The idea to use coffee grounds occurred because they noticed that Indonesia has a lot of unused coffee grounds as it is a major coffee producer, said Mr Priyono.
It is also one of the world’s biggest plastic ocean polluters and the researchers wanted to tackle both problems at the same time.
They started out by taking coffee grounds from the university’s cafeteria for their research.
“It turns out that coffee grounds can be processed into graphene to increase LTO conductivity in lithium-ion batteries,” said Mr Priyono. He added that the team may look into different types of coffee in the future to determine what kind of grounds works best as graphite.
“This lithium battery can be used for a lot of things, not just electric vehicles,” Mr Priyono stated.

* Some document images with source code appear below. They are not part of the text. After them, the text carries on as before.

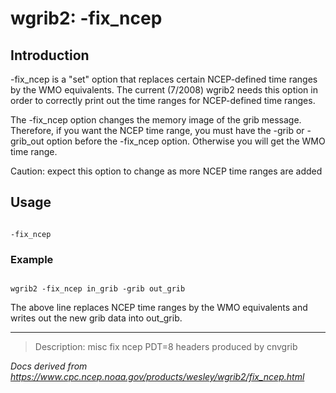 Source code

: # wgrib2: -fix_ncep

## Introduction

-fix_ncep is a "set" option that replaces
certain NCEP-defined time ranges by the WMO equivalents. The current (7/2008)
wgrib2 needs this option in order to correctly print out the
time ranges for NCEP-defined time ranges.

The -fix_ncep option changes
the memory image of the grib message. Therefore, if you
want the NCEP time range, you must have the
-grib or -grib_out option
before the -fix_ncep option. Otherwise
you will get the WMO time range.

Caution: expect this option to change as more NCEP time ranges
are added

## Usage

```

-fix_ncep

```

### Example

```

wgrib2 -fix_ncep in_grib -grib out_grib

```

The above line replaces NCEP time ranges by the WMO equivalents
and writes out the new grib data into out_grib.

---

> Description: misc fix ncep PDT=8 headers produced by cnvgrib

_Docs derived from <https://www.cpc.ncep.noaa.gov/products/wesley/wgrib2/fix_ncep.html>_
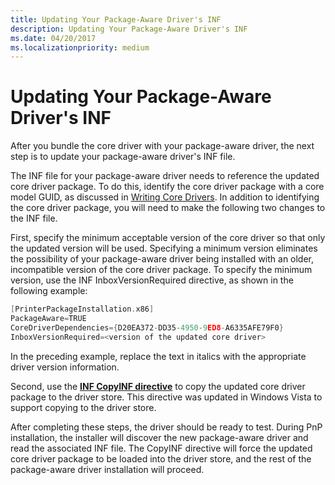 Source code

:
 ```yaml
---
title: Updating Your Package-Aware Driver's INF
description: Updating Your Package-Aware Driver's INF
ms.date: 04/20/2017
ms.localizationpriority: medium
---
```


# Updating Your Package-Aware Driver's INF


After you bundle the core driver with your package-aware driver, the next step is to update your package-aware driver's INF file.

The INF file for your package-aware driver needs to reference the updated core driver package. To do this, identify the core driver package with a core model GUID, as discussed in [Writing Core Drivers](writing-core-drivers.md). In addition to identifying the core driver package, you will need to make the following two changes to the INF file.

First, specify the minimum acceptable version of the core driver so that only the updated version will be used. Specifying a minimum version eliminates the possibility of your package-aware driver being installed with an older, incompatible version of the core driver package. To specify the minimum version, use the INF InboxVersionRequired directive, as shown in the following example:

```cpp
[PrinterPackageInstallation.x86]
PackageAware=TRUE
CoreDriverDependencies={D20EA372-DD35-4950-9ED8-A6335AFE79F0}
InboxVersionRequired=<version of the updated core driver>
```

In the preceding example, replace the text in italics with the appropriate driver version information.

Second, use the [**INF CopyINF directive**](../install/inf-copyinf-directive.md) to copy the updated core driver package to the driver store. This directive was updated in Windows Vista to support copying to the driver store.

After completing these steps, the driver should be ready to test. During PnP installation, the installer will discover the new package-aware driver and read the associated INF file. The CopyINF directive will force the updated core driver package to be loaded into the driver store, and the rest of the package-aware driver installation will proceed.

 

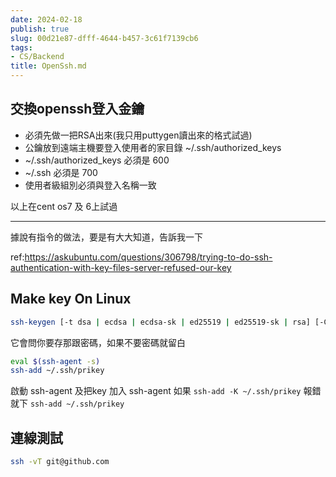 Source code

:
 ```yaml
---
date: 2024-02-18
publish: true
slug: 00d21e87-dfff-4644-b457-3c61f7139cb6
tags:
- CS/Backend
title: OpenSsh.md
---
```

## 交換openssh登入金鑰

- 必須先做一把RSA出來(我只用puttygen讀出來的格式試過)
- 公鑰放到遠端主機要登入使用者的家目錄 ~/.ssh/authorized_keys
- ~/.ssh/authorized_keys 必須是 600
- ~/.ssh 必須是 700
- 使用者級組別必須與登入名稱一致

以上在cent os7 及 6上試過

***

據說有指令的做法，要是有大大知道，告訴我一下

ref:https://askubuntu.com/questions/306798/trying-to-do-ssh-authentication-with-key-files-server-refused-our-key

## Make key On Linux

```sh
ssh-keygen [-t dsa | ecdsa | ecdsa-sk | ed25519 | ed25519-sk | rsa] [-C comment]
```

它會問你要存那跟密碼，如果不要密碼就留白

```sh
eval $(ssh-agent -s)
ssh-add ~/.ssh/prikey
```

啟動 ssh-agent 及把key 加入 ssh-agent
如果 `ssh-add -K ~/.ssh/prikey` 報錯就下 `ssh-add ~/.ssh/prikey`

## 連線測試

```sh
ssh -vT git@github.com
```
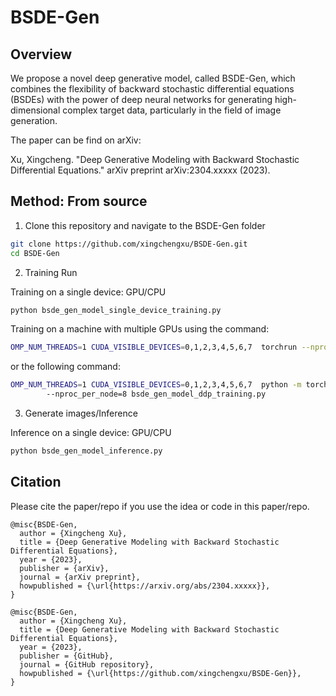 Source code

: # BSDE-Gen

## Overview
We propose a novel deep generative model, called BSDE-Gen, which combines the flexibility of backward stochastic differential equations (BSDEs) with the power of deep neural networks for generating high-dimensional complex target data, particularly in the field of image generation.

The paper can be find on arXiv: 

Xu, Xingcheng. "Deep Generative Modeling with Backward Stochastic Differential Equations." arXiv preprint arXiv:2304.xxxxx (2023).

## Method: From source

1. Clone this repository and navigate to the BSDE-Gen folder
```bash
git clone https://github.com/xingchengxu/BSDE-Gen.git
cd BSDE-Gen
```

2. Training Run

Training on a single device: GPU/CPU
```bash
python bsde_gen_model_single_device_training.py
```

Training on a machine with multiple GPUs using the command: 
```bash
OMP_NUM_THREADS=1 CUDA_VISIBLE_DEVICES=0,1,2,3,4,5,6,7  torchrun --nproc_per_node=8 bsde_gen_model_ddp_training.py
```

or the following command:

```bash
OMP_NUM_THREADS=1 CUDA_VISIBLE_DEVICES=0,1,2,3,4,5,6,7  python -m torch.distributed.launch \ 
        --nproc_per_node=8 bsde_gen_model_ddp_training.py
```

3. Generate images/Inference

Inference on a single device: GPU/CPU
```bash
python bsde_gen_model_inference.py
```

## Citation

Please cite the paper/repo if you use the idea or code in this paper/repo.

```
@misc{BSDE-Gen,
  author = {Xingcheng Xu},
  title = {Deep Generative Modeling with Backward Stochastic Differential Equations},
  year = {2023},
  publisher = {arXiv},
  journal = {arXiv preprint},
  howpublished = {\url{https://arxiv.org/abs/2304.xxxxx}},
}
```

```
@misc{BSDE-Gen,
  author = {Xingcheng Xu},
  title = {Deep Generative Modeling with Backward Stochastic Differential Equations},
  year = {2023},
  publisher = {GitHub},
  journal = {GitHub repository},
  howpublished = {\url{https://github.com/xingchengxu/BSDE-Gen}},
}
```

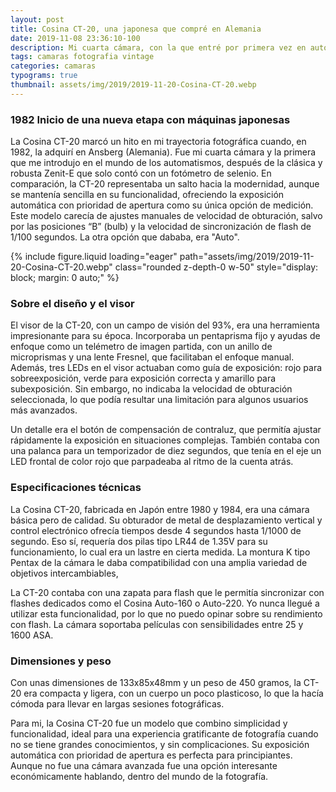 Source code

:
 ```yaml
---
layout: post
title: Cosina CT-20, una japonesa que compré en Alemania
date: 2019-11-08 23:36:10-100
description: Mi cuarta cámara, con la que entré por primera vez en automatismos, fue una Cosina CT-20 que compré en Ansberg (Alemania) en 1982.
tags: camaras fotografia vintage
categories: camaras
typograms: true
thumbnail: assets/img/2019/2019-11-20-Cosina-CT-20.webp
---
```



### 1982 Inicio de una nueva etapa con máquinas japonesas

La Cosina CT-20 marcó un hito en mi trayectoria fotográfica cuando, en 1982, la adquirí en Ansberg (Alemania). Fue mi cuarta cámara y la primera que me introdujo en el mundo de los automatismos, después de la clásica y robusta Zenit-E que solo contó con un fotómetro de selenio. En comparación, la CT-20 representaba un salto hacia la modernidad, aunque se mantenía sencilla en su funcionalidad, ofreciendo la exposición automática con prioridad de apertura como su única opción de medición. Este modelo carecía de ajustes manuales de velocidad de obturación, salvo por las posiciones “B” (bulb) y la velocidad de sincronización de flash de 1/100 segundos. La otra opción que dababa, era "Auto".

<div class="text-center">
{% include figure.liquid loading="eager" path="assets/img/2019/2019-11-20-Cosina-CT-20.webp" class="rounded z-depth-0 w-50" style="display: block; margin: 0 auto;" %}   
</div>

### Sobre el diseño y el visor 

El visor de la CT-20, con un campo de visión del 93%, era una herramienta impresionante para su época. Incorporaba un pentaprisma fijo y ayudas de enfoque como un telémetro de imagen partida, con un anillo de microprismas y una lente Fresnel, que facilitaban el enfoque manual. Además, tres LEDs en el visor actuaban como guía de exposición: rojo para sobreexposición, verde para exposición correcta y amarillo para subexposición. Sin embargo, no indicaba la velocidad de obturación seleccionada, lo que podía resultar una limitación para algunos usuarios más avanzados.

Un detalle era el botón de compensación de contraluz, que permitía ajustar rápidamente la exposición en situaciones complejas. También contaba con una palanca para un temporizador de diez segundos, que tenía en el eje un LED frontal de color rojo que parpadeaba al ritmo de la cuenta atrás.

### Especificaciones técnicas

La Cosina CT-20, fabricada en Japón entre 1980 y 1984, era una cámara básica pero de calidad. Su obturador de metal de desplazamiento vertical y control electrónico ofrecía tiempos desde 4 segundos hasta 1/1000 de segundo. Eso sí, requería dos pilas tipo LR44 de 1.35V para su funcionamiento, lo cual era un lastre en cierta medida. La montura K tipo Pentax de la cámara le daba compatibilidad con una amplia variedad de objetivos intercambiables,

La CT-20 contaba con una zapata para flash que le permitía sincronizar con flashes dedicados como el Cosina Auto-160 o Auto-220. Yo nunca llegué a utilizar esta funcionalidad, por lo que no puedo opinar sobre su rendimiento con flash. La cámara soportaba películas con sensibilidades entre 25 y 1600 ASA.

### Dimensiones y peso

Con unas dimensiones de 133x85x48mm y un peso de 450 gramos, la CT-20 era compacta y ligera, con un cuerpo un poco plasticoso, lo que la hacía cómoda para llevar en largas sesiones fotográficas.

Para mi, la Cosina CT-20 fue un modelo que combino simplicidad y funcionalidad, ideal para una experiencia gratificante de fotografía cuando no se tiene grandes conocimientos, y sin complicaciones. Su exposición automática con prioridad de apertura es perfecta para principiantes. Aunque no fue una cámara avanzada fue una opción interesante económicamente hablando, dentro del mundo de la fotografía.

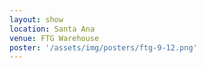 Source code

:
 ```yaml
---
layout: show
location: Santa Ana
venue: FTG Warehouse
poster: '/assets/img/posters/ftg-9-12.png'
---
```



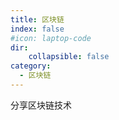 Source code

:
 ```yaml
---
title: 区块链
index: false
#icon: laptop-code
dir:
    collapsible: false
category:
  - 区块链
---
```


分享区块链技术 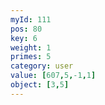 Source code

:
 ```yaml
---
myId: 111
pos: 80
key: 6
weight: 1
primes: 5
category: user
value: [607,5,-1,1]
object: [3,5]
---
```

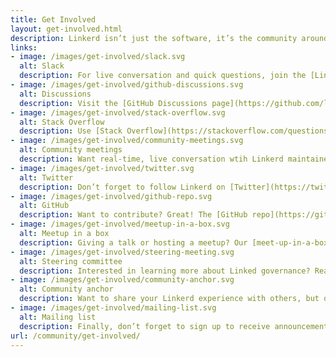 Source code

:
 ```yaml
---
title: Get Involved
layout: get-involved.html
description: Linkerd isn’t just the software, it’s the community around it—and that community begins with you. Join us!
links:
- image: /images/get-involved/slack.svg
  alt: Slack
  description: For live conversation and quick questions, join the [Linkerd Slack](https://slack.linkerd.io/) workspace. Don’t forget to say hi!
- image: /images/get-involved/github-discussions.svg
  alt: Discussions
  description: Visit the [GitHub Discussions page](https://github.com/linkerd/linkerd2/discussions) for troubleshooting, technical questions, and longer-form discussions.
- image: /images/get-involved/stack-overflow.svg
  alt: Stack Overflow
  description: Use [Stack Overflow](https://stackoverflow.com/questions/tagged/linkerd) for general questions and answers on deploying and configuring Linkerd.
- image: /images/get-involved/community-meetings.svg
  alt: Community meetings
  description: Want real-time, live conversation wtih Linkerd maintainers and contributors? Join our [community meetings](https://community.cncf.io/linkerd-online-community-meetup/).
- image: /images/get-involved/twitter.svg
  alt: Twitter
  description: Don’t forget to follow Linkerd on [Twitter](https://twitter.com/Linkerd) for the latest news and announcements.
- image: /images/get-involved/github-repo.svg
  alt: GitHub
  description: Want to contribute? Great! The [GitHub repo](https://github.com/linkerd/linkerd2) is the place to get started, especially the [issues marked “help wanted”](https://github.com/linkerd/linkerd2/labels/help%20wanted). And don’t forget to join #contributors on Slack!
- image: /images/get-involved/meetup-in-a-box.svg
  alt: Meetup in a box
  description: Giving a talk or hosting a meetup? Our [meet-up-in-a-box](https://linkerd.io/community/meetup-in-a-box/) has what you need.
- image: /images/get-involved/steering-meeting.svg
  alt: Steering committee
  description: Interested in learning more about Linked governance? Read our [steering committee charter](https://github.com/linkerd/linkerd2/blob/main/STEERING.md) and our [commitment to open governance.](https://linkerd.io/2019/10/03/linkerds-commitment-to-open-governance/)
- image: /images/get-involved/community-anchor.svg
  alt: Community anchor
  description: Want to share your Linkerd experience with others, but don’t know how to get started? We’ll help you tell your story with the [Community Anchor](https://linkerd.io/community/anchor/) program.
- image: /images/get-involved/mailing-list.svg
  alt: Mailing list
  description: Finally, don’t forget to sign up to receive announcements and critical security updates on the [CNCF Linkerd mailing list.](https://lists.cncf.io/g/cncf-linkerd-users)
url: /community/get-involved/
---
```

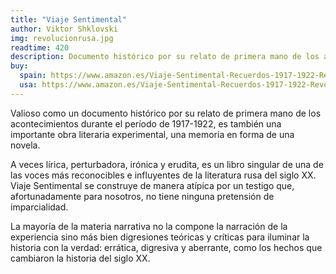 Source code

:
 ```yaml
---
title: "Viaje Sentimental"
author: Viktor Shklovski
img: revolucionrusa.jpg
readtime: 420
description: Documento histórico por su relato de primera mano de los acontecimientos durante el período de 1917-1922.
buy:
  spain: https://www.amazon.es/Viaje-Sentimental-Recuerdos-1917-1922-Revoluci%C3%B3n-ebook/dp/B0849T6GNZ/ref=sr_1_1?__mk_es_ES=%C3%85M%C3%85%C5%BD%C3%95%C3%91&crid=1D86VCJMCCVG9&dib=eyJ2IjoiMSJ9.jWtS4tvYWZifJmTbb4RJrA.93R8-ZfdT0V7llVx7MVB_Lj1U4svgU_-1t-T60a5YvE&dib_tag=se&keywords=Viaje+Sentimental%3A+Recuerdos+de+1917-1922%3A+Cr%C3%B3nicas+de+la+Revoluci%C3%B3n+rusa&qid=1726863337&sprefix=how+to+save+a+queendom%2Caps%2C212&sr=8-1
  usa: https://www.amazon.es/Viaje-Sentimental-Recuerdos-1917-1922-Revoluci%C3%B3n-ebook/dp/B0849T6GNZ
---
```


Valioso como un documento histórico por su relato de primera mano de los acontecimientos durante el período de 1917-1922, es también una importante obra literaria experimental, una memoria en forma de una novela.

A veces lírica, perturbadora, irónica y erudita, es un libro singular de una de las voces más reconocibles e influyentes de la literatura rusa del siglo XX. Viaje Sentimental se construye de manera atípica por un testigo que, afortunadamente para nosotros, no tiene ninguna pretensión de imparcialidad.

La mayoría de la materia narrativa no la compone la narración de la experiencia sino más bien digresiones teóricas y críticas para iluminar la historia con la verdad: errática, digresiva y aberrante, como los hechos que cambiaron la historia del siglo XX. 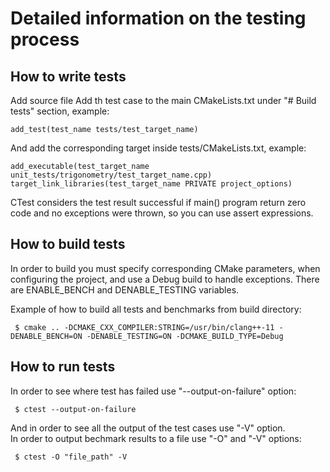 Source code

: # Detailed information on the testing process
## How to write tests
Add source file
Add th test case to the main CMakeLists.txt under "# Build tests" section, example:
```
add_test(test_name tests/test_target_name)
```
And add the corresponding target inside tests/CMakeLists.txt, example:
```
add_executable(test_target_name unit_tests/trigonometry/test_target_name.cpp)
target_link_libraries(test_target_name PRIVATE project_options)
```
CTest considers the test result successful if main() program return zero code and no
exceptions were thrown, so you can use assert expressions. 
## How to build tests
In order to build you must specify corresponding CMake parameters, when configuring the 
project, and use a Debug build to handle exceptions. There are ENABLE_BENCH and 
DENABLE_TESTING variables.

Example of how to build all tests and benchmarks from build directory:
```
 $ cmake .. -DCMAKE_CXX_COMPILER:STRING=/usr/bin/clang++-11 -DENABLE_BENCH=ON -DENABLE_TESTING=ON -DCMAKE_BUILD_TYPE=Debug
```
## How to run tests
In order to see where test has failed use "--output-on-failure" option:
```
 $ ctest --output-on-failure
```
And in order to see all the output of the test cases use "-V" option.  
In order to output bechmark results to a file use "-O" and "-V" options:
```
 $ ctest -O "file_path" -V
```
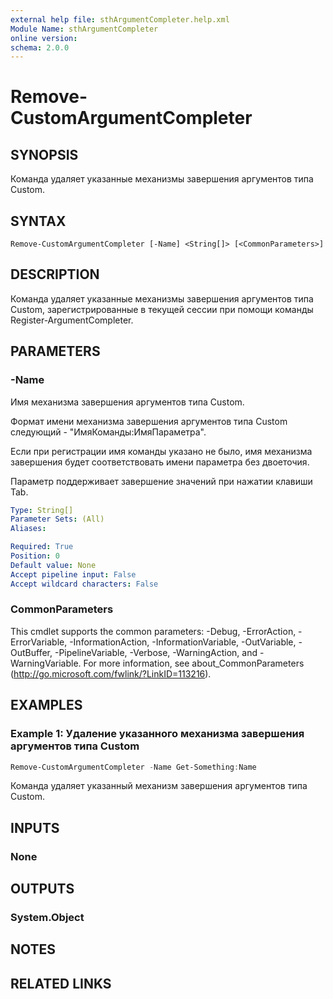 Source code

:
 ```yaml
---
external help file: sthArgumentCompleter.help.xml
Module Name: sthArgumentCompleter
online version:
schema: 2.0.0
---
```


# Remove-CustomArgumentCompleter

## SYNOPSIS

Команда удаляет указанные механизмы завершения аргументов типа Custom.

## SYNTAX

```
Remove-CustomArgumentCompleter [-Name] <String[]> [<CommonParameters>]
```

## DESCRIPTION

Команда удаляет указанные механизмы завершения аргументов типа Custom, зарегистрированные в текущей сессии при помощи команды Register-ArgumentCompleter.

## PARAMETERS

### -Name

Имя механизма завершения аргументов типа Custom.

Формат имени механизма завершения аргументов типа Custom следующий - "ИмяКоманды:ИмяПараметра".

Если при регистрации имя команды указано не было, имя механизма завершения будет соответствовать имени параметра без двоеточия.

Параметр поддерживает завершение значений при нажатии клавиши Tab.

```yaml
Type: String[]
Parameter Sets: (All)
Aliases:

Required: True
Position: 0
Default value: None
Accept pipeline input: False
Accept wildcard characters: False
```

### CommonParameters

This cmdlet supports the common parameters: -Debug, -ErrorAction, -ErrorVariable, -InformationAction, -InformationVariable, -OutVariable, -OutBuffer, -PipelineVariable, -Verbose, -WarningAction, and -WarningVariable.
For more information, see about_CommonParameters (http://go.microsoft.com/fwlink/?LinkID=113216).

## EXAMPLES

### Example 1: Удаление указанного механизма завершения аргументов типа Custom

```powershell
Remove-CustomArgumentCompleter -Name Get-Something:Name
```

Команда удаляет указанный механизм завершения аргументов типа Custom.

## INPUTS

### None

## OUTPUTS

### System.Object

## NOTES

## RELATED LINKS
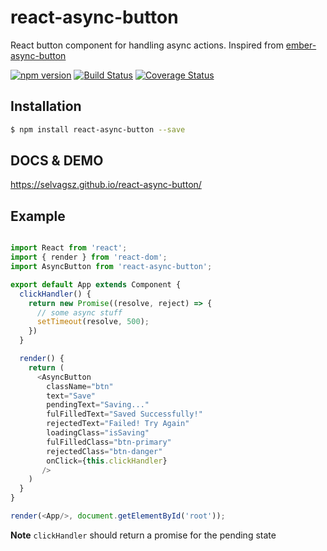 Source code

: # react-async-button

React button component for handling async actions. Inspired from [ember-async-button](https://github.com/DockYard/ember-async-button)

[![npm version](https://badge.fury.io/js/react-async-button.svg)](https://www.npmjs.com/package/react-async-button)
[![Build Status](https://travis-ci.org/selvagsz/react-async-button.svg?branch=master)](https://travis-ci.org/selvagsz/react-async-button)
[![Coverage Status](https://coveralls.io/repos/github/selvagsz/react-async-button/badge.svg?branch=master)](https://coveralls.io/github/selvagsz/react-async-button)

## Installation

```bash
$ npm install react-async-button --save
```

## DOCS & DEMO

https://selvagsz.github.io/react-async-button/


## Example

```js

import React from 'react';
import { render } from 'react-dom';
import AsyncButton from 'react-async-button';

export default App extends Component {
  clickHandler() {
    return new Promise((resolve, reject) => {
      // some async stuff
      setTimeout(resolve, 500);
    })
  }

  render() {
    return (
      <AsyncButton
        className="btn"
        text="Save"
        pendingText="Saving..."
        fulFilledText="Saved Successfully!"
        rejectedText="Failed! Try Again"
        loadingClass="isSaving"
        fulFilledClass="btn-primary"
        rejectedClass="btn-danger"
        onClick={this.clickHandler}
       />
    )
  }
}

render(<App/>, document.getElementById('root'));

```

**Note** `clickHandler` should return a promise for the pending state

“But electric vehicles would have the biggest outreach and the impact can be felt by many. Especially for Indonesia so it does not need to import oil and gas, and now that Indonesia aims to be a big player in the EV industry.”
Processing the coffee grounds is fairly easy, he said, as it just takes a few hours.
How coffee grounds are turned into layers of graphene:
1. Wash coffee grounds with ethanol
2. Dry the coffee grounds at 120 degrees Celsius for 2 hours
3. Heat coffee grounds at 150 degrees Celsius for 6 hours
4. Filter and dry the residue
5. Decompose the residue at 900 degrees Celsius for 3 hours
6. Disperse the particles in 10% sulfuric acid
7. Examine the carbon
8. Graphene is formed
The team also said that the LTO battery they invented could be used to store energy in solar panels if the authorities are committed to moving away from fossil fuels and turning to renewables.
Prof Syahrial also said that any type of plastic can be converted into graphene layers.
“We will still need to examine which has the best characteristics between coffee grounds, plastic waste or coconut shell waste. All three of them are good but we need to find out which has the best characteristics and then we will use that moving forward,” she said.
There have been queries on how many batteries the team can produce. However, as university researchers, they cannot produce the product in high volume without the help of major manufacturers.
“Our team consists of students, they have different tasks each semester. We are not like industries which can work on something immediately,” said Mr Priyono.
“As long as the manufacturing industry is willing to produce it, we are ready to help.”